- Location within Cherokee County and the state of Oklahoma
- Coordinates: 35°48′08″N 94°57′38″W﻿ / ﻿35.80222°N 94.96056°W
- Country: United States
- State: Oklahoma
- County: Cherokee

Area
- • Total: 9.76 sq mi (25.29 km^{2})
- • Land: 9.75 sq mi (25.24 km^{2})
- • Water: 0.019 sq mi (0.05 km^{2})
- Elevation: 961 ft (293 m)

Population (2020)
- • Total: 1,030
- • Density: 105.7/sq mi (40.81/km^{2})
- Time zone: UTC-6 (Central (CST))
- • Summer (DST): UTC-5 (CST)
- FIPS code: 40-39625
- GNIS feature ID: 2408478

= Keys, Oklahoma =

Unincorporated community in Oklahoma, US

Keys is an unincorporated community and census-designated place (CDP) in Cherokee County, Oklahoma, United States. As of the 2020 census, Keys had a population of 1,030.
==Geography==
Keys is located south of the center of Cherokee County and is bordered by Park Hill to the north and Pettit to the south. The eastern end of the CDP is bordered by the Illinois River at the northern end of Tenkiller Ferry Lake.

Oklahoma State Highway 82 forms the western and southern edges of the Keys CDP; it leads north 8 mi to Tahlequah, the Cherokee County seat, and southeast 5 mi to Cherokee Landing State Park on Tenkiller Ferry Lake.

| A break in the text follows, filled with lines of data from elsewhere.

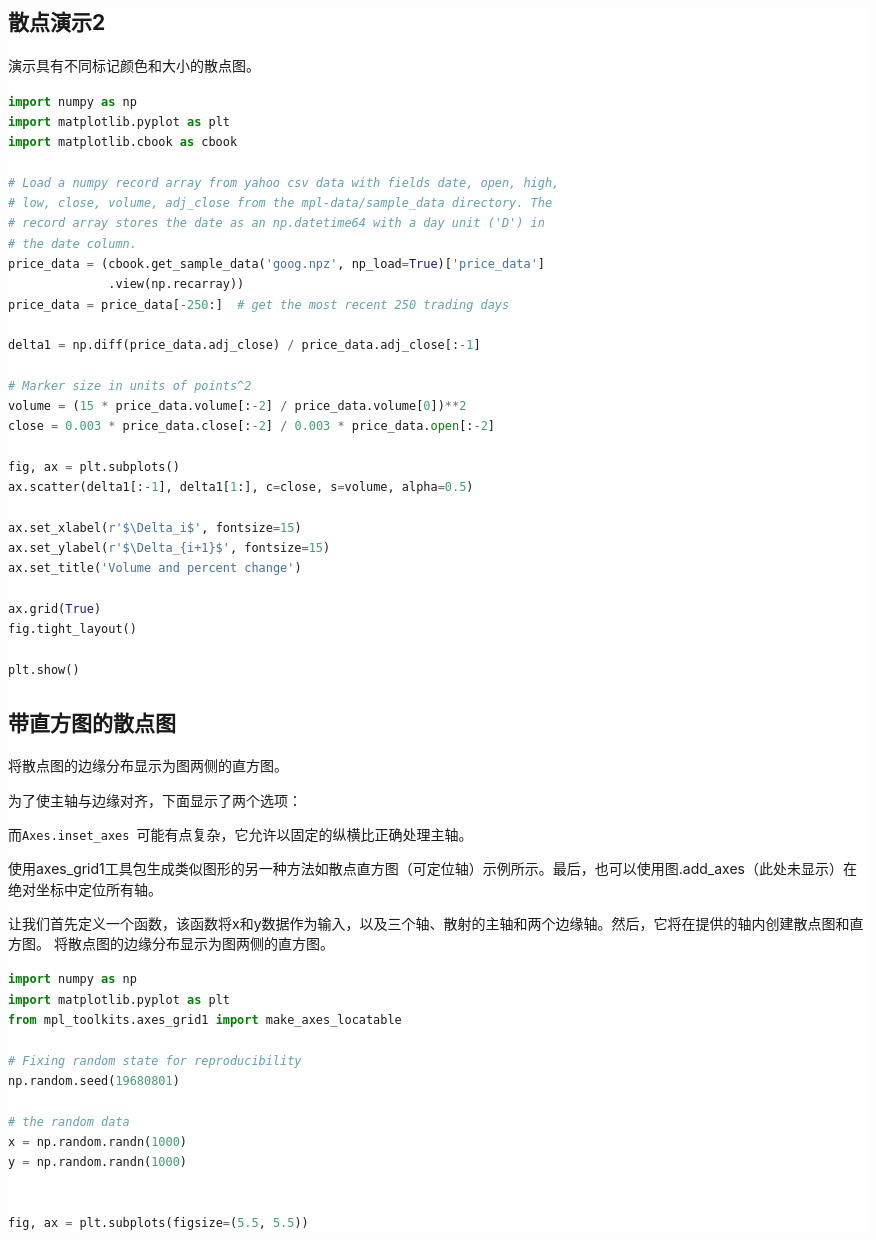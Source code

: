 ## 散点演示2

演示具有不同标记颜色和大小的散点图。


```python
import numpy as np
import matplotlib.pyplot as plt
import matplotlib.cbook as cbook

# Load a numpy record array from yahoo csv data with fields date, open, high,
# low, close, volume, adj_close from the mpl-data/sample_data directory. The
# record array stores the date as an np.datetime64 with a day unit ('D') in
# the date column.
price_data = (cbook.get_sample_data('goog.npz', np_load=True)['price_data']
              .view(np.recarray))
price_data = price_data[-250:]  # get the most recent 250 trading days

delta1 = np.diff(price_data.adj_close) / price_data.adj_close[:-1]

# Marker size in units of points^2
volume = (15 * price_data.volume[:-2] / price_data.volume[0])**2
close = 0.003 * price_data.close[:-2] / 0.003 * price_data.open[:-2]

fig, ax = plt.subplots()
ax.scatter(delta1[:-1], delta1[1:], c=close, s=volume, alpha=0.5)

ax.set_xlabel(r'$\Delta_i$', fontsize=15)
ax.set_ylabel(r'$\Delta_{i+1}$', fontsize=15)
ax.set_title('Volume and percent change')

ax.grid(True)
fig.tight_layout()

plt.show()
```

## 带直方图的散点图

将散点图的边缘分布显示为图两侧的直方图。

为了使主轴与边缘对齐，下面显示了两个选项：

而`Axes.inset_axes `可能有点复杂，它允许以固定的纵横比正确处理主轴。

使用axes_grid1工具包生成类似图形的另一种方法如散点直方图（可定位轴）示例所示。最后，也可以使用图.add_axes（此处未显示）在绝对坐标中定位所有轴。

让我们首先定义一个函数，该函数将x和y数据作为输入，以及三个轴、散射的主轴和两个边缘轴。然后，它将在提供的轴内创建散点图和直方图。
将散点图的边缘分布显示为图两侧的直方图。



```python
import numpy as np
import matplotlib.pyplot as plt
from mpl_toolkits.axes_grid1 import make_axes_locatable

# Fixing random state for reproducibility
np.random.seed(19680801)

# the random data
x = np.random.randn(1000)
y = np.random.randn(1000)


fig, ax = plt.subplots(figsize=(5.5, 5.5))

```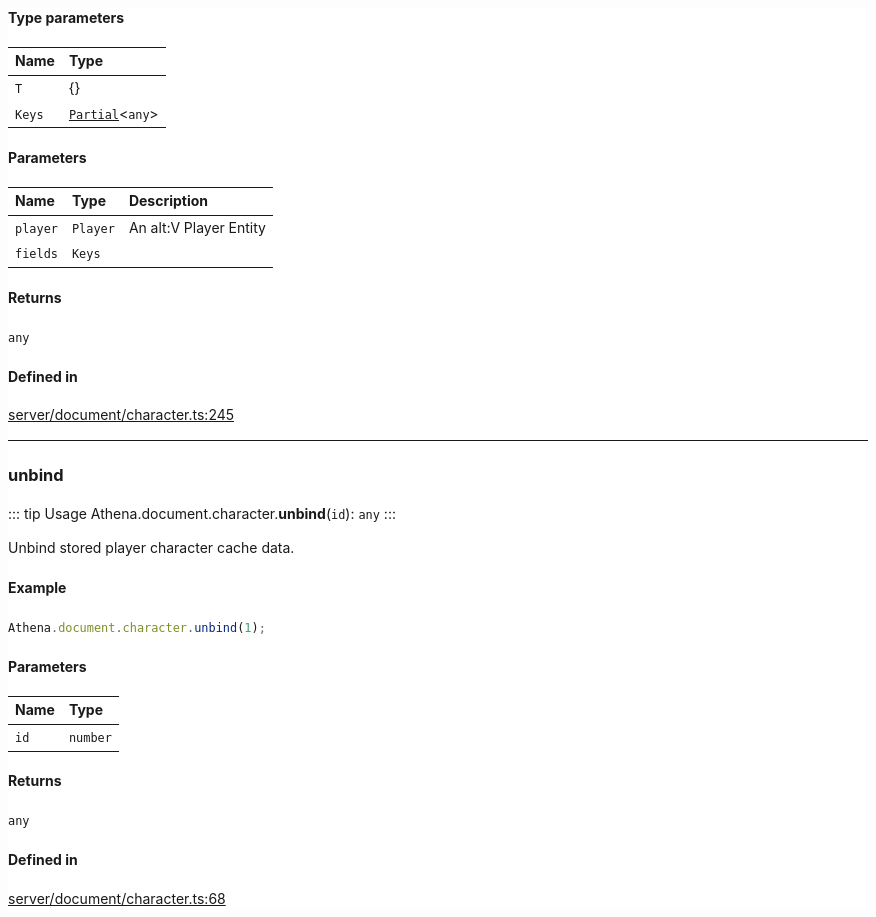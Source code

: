 #### Type parameters

| Name | Type |
| :------ | :------ |
| `T` | {} |
| `Keys` | [`Partial`](server_controllers_textlabel_Internal.md#Partial)<`any`\> |

#### Parameters

| Name | Type | Description |
| :------ | :------ | :------ |
| `player` | `Player` | An alt:V Player Entity |
| `fields` | `Keys` |  |

#### Returns

`any`

#### Defined in

[server/document/character.ts:245](https://github.com/Stuyk/altv-athena/blob/82f1bae/src/core/server/document/character.ts#L245)

___

### unbind

::: tip Usage
Athena.document.character.**unbind**(`id`): `any`
:::

Unbind stored player character cache data.

#### Example

```ts
Athena.document.character.unbind(1);
```

#### Parameters

| Name | Type |
| :------ | :------ |
| `id` | `number` |

#### Returns

`any`

#### Defined in

[server/document/character.ts:68](https://github.com/Stuyk/altv-athena/blob/82f1bae/src/core/server/document/character.ts#L68)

According to the United States Census Bureau, the Keys CDP has a total area of 14.33 km2, of which 14.28 sqkm is land and 0.05 sqkm, or 0.33%, is water.

==School==
Keys has recently acquired a high school. Its mascot is a cougar, and the school colors are red and white.

==Demographics==

Historical population
| Census | Pop. | Note | %± |
| 2010 | 565 |  | — |
| 2020 | 1,030 |  | 82.3% |
U.S. Decennial Census

===2020 census===
As of the 2020 census, Keys had a population of 1,030. The median age was 38.3 years. 27.6% of residents were under the age of 18 and 17.8% of residents were 65 years of age or older. For every 100 females there were 83.3 males, and for every 100 females age 18 and over there were 84.2 males age 18 and over.

0.0% of residents lived in urban areas, while 100.0% lived in rural areas.

There were 377 households in Keys, of which 35.3% had children under the age of 18 living in them. Of all households, 56.2% were married-couple households, 18.3% were households with a male householder and no spouse or partner present, and 23.1% were households with a female householder and no spouse or partner present. About 22.8% of all households were made up of individuals and 14.0% had someone living alone who was 65 years of age or older.

There were 445 housing units, of which 15.3% were vacant. The homeowner vacancy rate was 2.3% and the rental vacancy rate was 5.7%.

Racial composition as of the 2020 census
| Race | Number | Percent |
|---|---|---|
| White | 466 | 45.2% |
| Black or African American | 6 | 0.6% |
| American Indian and Alaska Native | 357 | 34.7% |
| Asian | 2 | 0.2% |
| Native Hawaiian and Other Pacific Islander | 0 | 0.0% |
| Some other race | 7 | 0.7% |
| Two or more races | 192 | 18.6% |
| Hispanic or Latino (of any race) | 53 | 5.1% |

===2010 census===
At the 2010 census, there were 565 people, 189 households and 160 families residing in the CDP. The population density was 102.7 PD/sqmi. There were 221 housing units at an average density of 40.2 /sqmi. The racial makeup of the CDP was 47.8% White, 0.5% African American, 37.2% Native American, 2.3% from other races, and 12.2% from two or more races. Hispanic or Latino of any race were 4.2% of the population.

There were 189 households, of which 39.7% had children under the age of 18 living with them, 65.6% were married couples living together, 13.2% had a female householder with no husband present, and 15.3% were non-families. 12.2% of all households were made up of individuals, and 4.8% had someone living alone who was 65 years of age or older. The average household size was 2.99 and the average family size was 3.26.

29.7% of the population were under the age of 18, 9.0% from 18 to 24, 25.8% from 25 to 44, 22.3% from 45 to 64, and 13.1% who were 65 years of age or older. The median age was 35.1 years. For every 100 females, there were 85.2 males. For every 100 females age 18 and over, there were 93.7 males.